VI - PROJET D'UN SECOND CAISSON HYPERBARE :

Un second caisson hyperbare, pourquoi faire ? Le GHSR s’est engagé dans une restructuration des Urgences/Porte/SMUR/Réanimation/Hyperbarie : le projet TURBO. La conception architecturale impose le déplacement du caisson hyperbare ; il a paru opportun de prévoir dans ce projet une Unité de Soins Hyperbares comprenant deux caissons.

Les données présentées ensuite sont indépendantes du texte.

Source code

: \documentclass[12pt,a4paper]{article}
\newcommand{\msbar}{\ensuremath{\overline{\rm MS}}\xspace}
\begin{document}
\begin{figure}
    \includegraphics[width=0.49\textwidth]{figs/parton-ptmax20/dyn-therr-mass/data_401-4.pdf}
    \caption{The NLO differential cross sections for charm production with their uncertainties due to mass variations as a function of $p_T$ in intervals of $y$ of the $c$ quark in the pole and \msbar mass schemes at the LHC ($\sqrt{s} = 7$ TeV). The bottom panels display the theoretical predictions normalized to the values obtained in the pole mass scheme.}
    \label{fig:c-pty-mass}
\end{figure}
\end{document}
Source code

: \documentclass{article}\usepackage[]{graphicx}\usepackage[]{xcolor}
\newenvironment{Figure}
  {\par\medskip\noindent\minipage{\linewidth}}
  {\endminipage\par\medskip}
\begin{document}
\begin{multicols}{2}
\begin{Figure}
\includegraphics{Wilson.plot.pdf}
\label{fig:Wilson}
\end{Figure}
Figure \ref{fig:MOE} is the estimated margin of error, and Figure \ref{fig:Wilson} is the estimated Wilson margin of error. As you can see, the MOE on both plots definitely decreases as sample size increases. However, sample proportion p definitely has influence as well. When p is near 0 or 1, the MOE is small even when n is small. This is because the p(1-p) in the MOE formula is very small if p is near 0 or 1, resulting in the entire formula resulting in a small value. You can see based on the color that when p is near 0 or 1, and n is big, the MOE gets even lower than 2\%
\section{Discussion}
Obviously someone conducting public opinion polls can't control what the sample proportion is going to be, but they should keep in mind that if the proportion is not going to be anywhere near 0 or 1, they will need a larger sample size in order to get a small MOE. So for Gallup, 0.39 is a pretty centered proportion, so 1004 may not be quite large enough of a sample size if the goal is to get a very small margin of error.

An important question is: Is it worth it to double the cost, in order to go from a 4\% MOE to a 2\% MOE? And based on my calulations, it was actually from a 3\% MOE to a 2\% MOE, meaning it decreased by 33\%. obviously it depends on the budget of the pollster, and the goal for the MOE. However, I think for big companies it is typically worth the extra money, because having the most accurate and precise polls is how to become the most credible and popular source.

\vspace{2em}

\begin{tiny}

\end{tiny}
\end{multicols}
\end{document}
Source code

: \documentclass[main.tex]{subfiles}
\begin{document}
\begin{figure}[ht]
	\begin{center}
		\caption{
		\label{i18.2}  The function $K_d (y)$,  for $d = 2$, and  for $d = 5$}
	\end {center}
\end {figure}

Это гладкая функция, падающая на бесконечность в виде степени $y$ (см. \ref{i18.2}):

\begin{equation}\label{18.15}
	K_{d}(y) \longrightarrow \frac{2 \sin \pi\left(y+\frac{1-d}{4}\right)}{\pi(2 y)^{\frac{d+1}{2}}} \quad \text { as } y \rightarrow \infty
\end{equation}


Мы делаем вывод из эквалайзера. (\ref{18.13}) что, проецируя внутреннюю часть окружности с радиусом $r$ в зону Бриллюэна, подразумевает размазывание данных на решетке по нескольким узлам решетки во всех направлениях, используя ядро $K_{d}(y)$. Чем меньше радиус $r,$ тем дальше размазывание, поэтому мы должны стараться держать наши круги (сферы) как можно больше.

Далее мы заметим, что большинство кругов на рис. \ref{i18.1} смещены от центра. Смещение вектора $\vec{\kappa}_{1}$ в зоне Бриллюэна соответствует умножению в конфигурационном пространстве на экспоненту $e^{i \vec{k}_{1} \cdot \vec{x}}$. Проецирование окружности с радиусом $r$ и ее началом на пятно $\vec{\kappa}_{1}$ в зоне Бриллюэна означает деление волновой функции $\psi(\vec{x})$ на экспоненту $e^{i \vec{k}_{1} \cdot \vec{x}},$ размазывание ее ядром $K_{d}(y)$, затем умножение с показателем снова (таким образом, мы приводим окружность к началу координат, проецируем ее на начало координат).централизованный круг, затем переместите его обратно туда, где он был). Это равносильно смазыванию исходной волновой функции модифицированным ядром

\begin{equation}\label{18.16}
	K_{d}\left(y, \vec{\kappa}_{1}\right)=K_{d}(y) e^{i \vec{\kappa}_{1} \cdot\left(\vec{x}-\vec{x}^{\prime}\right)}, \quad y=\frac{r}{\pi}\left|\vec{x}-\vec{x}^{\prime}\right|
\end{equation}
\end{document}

Les arguments sont multiples :

1°) L’activité du caisson est importante : il suffit de la comparer avec celle d’autres centres (le CHU de REIMS, équipé en 1996 d’un caisson identique au nôtre, effectue environ 350 séances équivalent monoplace/an). Une activité d’OHB chez des patients « chroniques » s’est développée et continue à augmenter avec notamment la prise en charge des complications du diabète dans un département où la prévalence de cette affection est très supérieure à la métropole (enquête REDIA / INSERM).
Or, la prise en charge des urgences pose problème lorsque la structure fonctionne déjà quasiment à saturation : l’urgence impose d’annuler ou de décaler les séances programmées, avec les désagréments notamment pour les patients externes venant de loin parfois. De plus, nous traitons beaucoup de diabétiques insulinodépendants pour lesquels la programmation des séances d’OHB tient compte des nécessités de diététique et d’horaires d’injections d’insuline ; et la désorganisation engendrée par la déprogrammation des séances est très préjudiciable au patient.
A titre d’exemple, le lundi 12 août 2002 en matinée, nous avons eu à traiter en urgence deux intoxications au monoxyde de carbone, alors que nous avions trois séances programmées (ce qui occupe le caisson de 8h à 16h) : il a fallu annuler certains patients ; d’autres qui venaient du Centre Hospitalier Gabriel Martin de Saint- Paul, ont dû attendre deux heures sur un brancard.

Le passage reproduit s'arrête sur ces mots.